[TASK DESCRIPTION] Every line below between the line holding "Build classes and" and the line holding "7. **Boosting Productivity", inclusive, should be repeated exactly, and all other lines omitted.

[MATERIAL FOR THE TASK]
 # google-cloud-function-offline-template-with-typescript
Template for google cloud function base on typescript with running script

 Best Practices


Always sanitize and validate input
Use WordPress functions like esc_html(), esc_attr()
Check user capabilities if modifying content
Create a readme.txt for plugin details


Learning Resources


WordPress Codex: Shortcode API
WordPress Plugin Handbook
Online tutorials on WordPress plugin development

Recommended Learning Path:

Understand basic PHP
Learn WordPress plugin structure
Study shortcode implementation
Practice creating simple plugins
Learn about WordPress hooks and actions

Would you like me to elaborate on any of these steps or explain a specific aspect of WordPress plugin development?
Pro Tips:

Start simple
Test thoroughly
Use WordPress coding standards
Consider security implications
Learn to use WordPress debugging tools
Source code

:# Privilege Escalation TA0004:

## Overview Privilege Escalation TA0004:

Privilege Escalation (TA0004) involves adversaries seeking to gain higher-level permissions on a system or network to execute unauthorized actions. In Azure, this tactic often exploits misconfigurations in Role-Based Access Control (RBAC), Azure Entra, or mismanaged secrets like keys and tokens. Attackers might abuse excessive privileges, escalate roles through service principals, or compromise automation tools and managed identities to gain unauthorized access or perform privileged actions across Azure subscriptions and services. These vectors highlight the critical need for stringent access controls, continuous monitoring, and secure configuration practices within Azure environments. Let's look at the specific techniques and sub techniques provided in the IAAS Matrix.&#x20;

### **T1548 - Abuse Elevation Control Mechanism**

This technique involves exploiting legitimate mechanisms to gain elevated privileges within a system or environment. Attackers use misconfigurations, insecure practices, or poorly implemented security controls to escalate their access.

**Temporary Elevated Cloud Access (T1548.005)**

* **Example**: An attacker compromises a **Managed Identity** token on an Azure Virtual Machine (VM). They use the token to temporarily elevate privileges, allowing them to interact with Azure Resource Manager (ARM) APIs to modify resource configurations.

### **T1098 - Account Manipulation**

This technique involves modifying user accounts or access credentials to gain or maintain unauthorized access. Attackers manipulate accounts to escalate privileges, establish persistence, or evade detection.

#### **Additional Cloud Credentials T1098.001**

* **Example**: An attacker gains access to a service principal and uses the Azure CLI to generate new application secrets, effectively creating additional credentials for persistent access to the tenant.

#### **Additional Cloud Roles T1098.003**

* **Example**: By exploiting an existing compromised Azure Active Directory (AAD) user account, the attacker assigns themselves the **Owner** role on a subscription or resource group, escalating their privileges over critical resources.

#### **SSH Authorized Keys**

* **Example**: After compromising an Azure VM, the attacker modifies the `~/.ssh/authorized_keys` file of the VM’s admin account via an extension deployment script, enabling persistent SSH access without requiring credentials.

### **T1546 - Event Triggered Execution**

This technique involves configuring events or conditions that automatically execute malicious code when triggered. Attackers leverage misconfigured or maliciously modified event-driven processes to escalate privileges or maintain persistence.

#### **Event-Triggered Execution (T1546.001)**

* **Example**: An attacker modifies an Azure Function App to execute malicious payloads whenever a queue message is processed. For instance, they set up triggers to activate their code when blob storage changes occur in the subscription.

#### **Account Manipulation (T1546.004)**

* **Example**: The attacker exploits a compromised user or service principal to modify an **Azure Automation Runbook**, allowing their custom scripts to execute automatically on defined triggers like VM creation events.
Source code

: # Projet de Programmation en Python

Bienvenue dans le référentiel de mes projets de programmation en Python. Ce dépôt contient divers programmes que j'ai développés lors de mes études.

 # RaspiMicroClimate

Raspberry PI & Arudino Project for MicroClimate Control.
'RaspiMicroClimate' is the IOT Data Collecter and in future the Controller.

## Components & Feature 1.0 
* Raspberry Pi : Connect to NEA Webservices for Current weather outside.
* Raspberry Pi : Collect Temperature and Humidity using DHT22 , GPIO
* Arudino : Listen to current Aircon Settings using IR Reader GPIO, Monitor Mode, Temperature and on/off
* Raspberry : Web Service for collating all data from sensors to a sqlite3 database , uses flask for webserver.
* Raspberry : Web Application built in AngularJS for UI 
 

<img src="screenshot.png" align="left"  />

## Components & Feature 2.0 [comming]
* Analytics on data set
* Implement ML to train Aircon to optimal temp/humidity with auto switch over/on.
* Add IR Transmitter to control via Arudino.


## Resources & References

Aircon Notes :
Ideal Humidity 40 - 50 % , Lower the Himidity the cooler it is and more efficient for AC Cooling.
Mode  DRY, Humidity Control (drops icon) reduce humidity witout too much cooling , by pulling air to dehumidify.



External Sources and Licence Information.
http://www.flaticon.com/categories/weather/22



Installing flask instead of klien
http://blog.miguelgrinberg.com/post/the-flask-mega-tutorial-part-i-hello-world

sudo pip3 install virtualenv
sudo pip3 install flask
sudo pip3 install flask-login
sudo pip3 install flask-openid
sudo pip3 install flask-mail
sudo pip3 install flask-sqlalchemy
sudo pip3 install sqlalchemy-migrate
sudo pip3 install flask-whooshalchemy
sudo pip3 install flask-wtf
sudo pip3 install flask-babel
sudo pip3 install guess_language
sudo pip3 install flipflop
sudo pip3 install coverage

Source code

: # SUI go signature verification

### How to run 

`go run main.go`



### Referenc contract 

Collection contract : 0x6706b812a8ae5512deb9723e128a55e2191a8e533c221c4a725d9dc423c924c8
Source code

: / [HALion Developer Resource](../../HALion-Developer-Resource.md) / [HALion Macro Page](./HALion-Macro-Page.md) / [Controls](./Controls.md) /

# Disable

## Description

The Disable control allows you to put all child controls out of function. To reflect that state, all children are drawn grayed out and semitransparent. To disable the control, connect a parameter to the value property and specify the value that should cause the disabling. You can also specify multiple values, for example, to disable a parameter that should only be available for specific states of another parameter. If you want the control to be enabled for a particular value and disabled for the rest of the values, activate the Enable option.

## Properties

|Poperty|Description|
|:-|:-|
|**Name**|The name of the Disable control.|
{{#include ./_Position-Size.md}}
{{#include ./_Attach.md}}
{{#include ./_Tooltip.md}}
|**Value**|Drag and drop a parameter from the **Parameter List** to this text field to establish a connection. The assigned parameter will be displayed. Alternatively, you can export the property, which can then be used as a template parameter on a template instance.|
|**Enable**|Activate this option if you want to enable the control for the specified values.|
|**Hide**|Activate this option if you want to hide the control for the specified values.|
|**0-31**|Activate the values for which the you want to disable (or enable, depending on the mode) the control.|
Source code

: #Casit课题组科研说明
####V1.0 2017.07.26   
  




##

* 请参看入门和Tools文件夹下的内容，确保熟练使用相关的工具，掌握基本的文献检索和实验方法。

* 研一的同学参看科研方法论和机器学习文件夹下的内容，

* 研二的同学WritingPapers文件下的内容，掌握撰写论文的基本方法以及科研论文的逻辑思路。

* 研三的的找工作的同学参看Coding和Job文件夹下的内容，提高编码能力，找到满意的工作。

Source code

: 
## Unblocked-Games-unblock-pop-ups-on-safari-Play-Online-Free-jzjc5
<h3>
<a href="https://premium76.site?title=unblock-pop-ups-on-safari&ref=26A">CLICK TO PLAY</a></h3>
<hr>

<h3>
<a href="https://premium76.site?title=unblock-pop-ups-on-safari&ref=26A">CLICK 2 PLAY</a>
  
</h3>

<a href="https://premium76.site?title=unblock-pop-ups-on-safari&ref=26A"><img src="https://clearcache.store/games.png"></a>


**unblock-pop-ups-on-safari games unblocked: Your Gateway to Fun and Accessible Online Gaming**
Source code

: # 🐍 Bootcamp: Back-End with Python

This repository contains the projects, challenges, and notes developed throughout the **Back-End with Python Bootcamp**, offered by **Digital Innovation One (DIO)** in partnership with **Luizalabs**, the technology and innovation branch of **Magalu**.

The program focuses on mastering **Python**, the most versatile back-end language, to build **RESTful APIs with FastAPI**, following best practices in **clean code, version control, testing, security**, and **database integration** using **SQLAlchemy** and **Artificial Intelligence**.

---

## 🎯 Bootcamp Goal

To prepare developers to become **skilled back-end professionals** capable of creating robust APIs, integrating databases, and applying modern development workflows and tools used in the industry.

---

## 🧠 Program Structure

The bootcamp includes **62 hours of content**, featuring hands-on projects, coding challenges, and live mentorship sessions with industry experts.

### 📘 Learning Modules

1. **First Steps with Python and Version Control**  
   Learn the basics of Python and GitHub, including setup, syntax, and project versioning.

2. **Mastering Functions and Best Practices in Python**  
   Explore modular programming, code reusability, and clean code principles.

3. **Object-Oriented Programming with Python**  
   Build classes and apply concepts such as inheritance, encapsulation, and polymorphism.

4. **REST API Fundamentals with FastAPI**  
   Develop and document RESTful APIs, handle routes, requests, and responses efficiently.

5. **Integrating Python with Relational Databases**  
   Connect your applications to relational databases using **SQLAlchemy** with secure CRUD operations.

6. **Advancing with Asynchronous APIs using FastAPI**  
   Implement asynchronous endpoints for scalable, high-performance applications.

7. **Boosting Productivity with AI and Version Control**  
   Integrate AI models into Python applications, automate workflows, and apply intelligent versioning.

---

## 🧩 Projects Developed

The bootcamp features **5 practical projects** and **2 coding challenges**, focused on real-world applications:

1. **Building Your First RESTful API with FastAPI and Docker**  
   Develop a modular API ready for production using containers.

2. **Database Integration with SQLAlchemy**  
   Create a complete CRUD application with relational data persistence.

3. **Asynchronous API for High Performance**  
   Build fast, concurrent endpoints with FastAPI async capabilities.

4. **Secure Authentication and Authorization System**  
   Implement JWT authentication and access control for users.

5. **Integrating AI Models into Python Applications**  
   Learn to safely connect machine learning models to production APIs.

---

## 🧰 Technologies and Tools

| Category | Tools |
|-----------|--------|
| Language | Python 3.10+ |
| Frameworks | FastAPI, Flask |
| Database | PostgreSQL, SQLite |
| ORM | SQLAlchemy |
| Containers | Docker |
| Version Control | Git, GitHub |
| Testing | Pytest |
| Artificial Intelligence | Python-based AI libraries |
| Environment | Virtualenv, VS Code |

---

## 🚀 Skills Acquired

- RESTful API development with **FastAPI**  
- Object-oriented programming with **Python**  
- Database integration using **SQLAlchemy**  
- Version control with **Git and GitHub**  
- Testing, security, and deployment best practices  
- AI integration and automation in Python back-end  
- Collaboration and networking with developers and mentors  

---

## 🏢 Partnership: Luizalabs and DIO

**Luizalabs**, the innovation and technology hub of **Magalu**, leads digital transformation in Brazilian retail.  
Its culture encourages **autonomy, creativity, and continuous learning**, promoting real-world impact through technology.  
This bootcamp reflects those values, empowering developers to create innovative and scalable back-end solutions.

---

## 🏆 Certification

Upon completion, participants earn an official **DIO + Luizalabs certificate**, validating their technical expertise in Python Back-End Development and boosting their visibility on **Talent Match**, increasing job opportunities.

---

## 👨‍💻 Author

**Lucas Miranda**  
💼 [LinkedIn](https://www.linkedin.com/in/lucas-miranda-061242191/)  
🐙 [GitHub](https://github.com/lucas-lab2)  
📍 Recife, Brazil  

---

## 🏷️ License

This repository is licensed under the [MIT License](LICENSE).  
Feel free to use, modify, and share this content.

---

[RESPONSE AREA]
   Build classes and apply concepts such as inheritance, encapsulation, and polymorphism.

4. **REST API Fundamentals with FastAPI**  
   Develop and document RESTful APIs, handle routes, requests, and responses efficiently.

5. **Integrating Python with Relational Databases**  
   Connect your applications to relational databases using **SQLAlchemy** with secure CRUD operations.

6. **Advancing with Asynchronous APIs using FastAPI**  
   Implement asynchronous endpoints for scalable, high-performance applications.

7. **Boosting Productivity with AI and Version Control**  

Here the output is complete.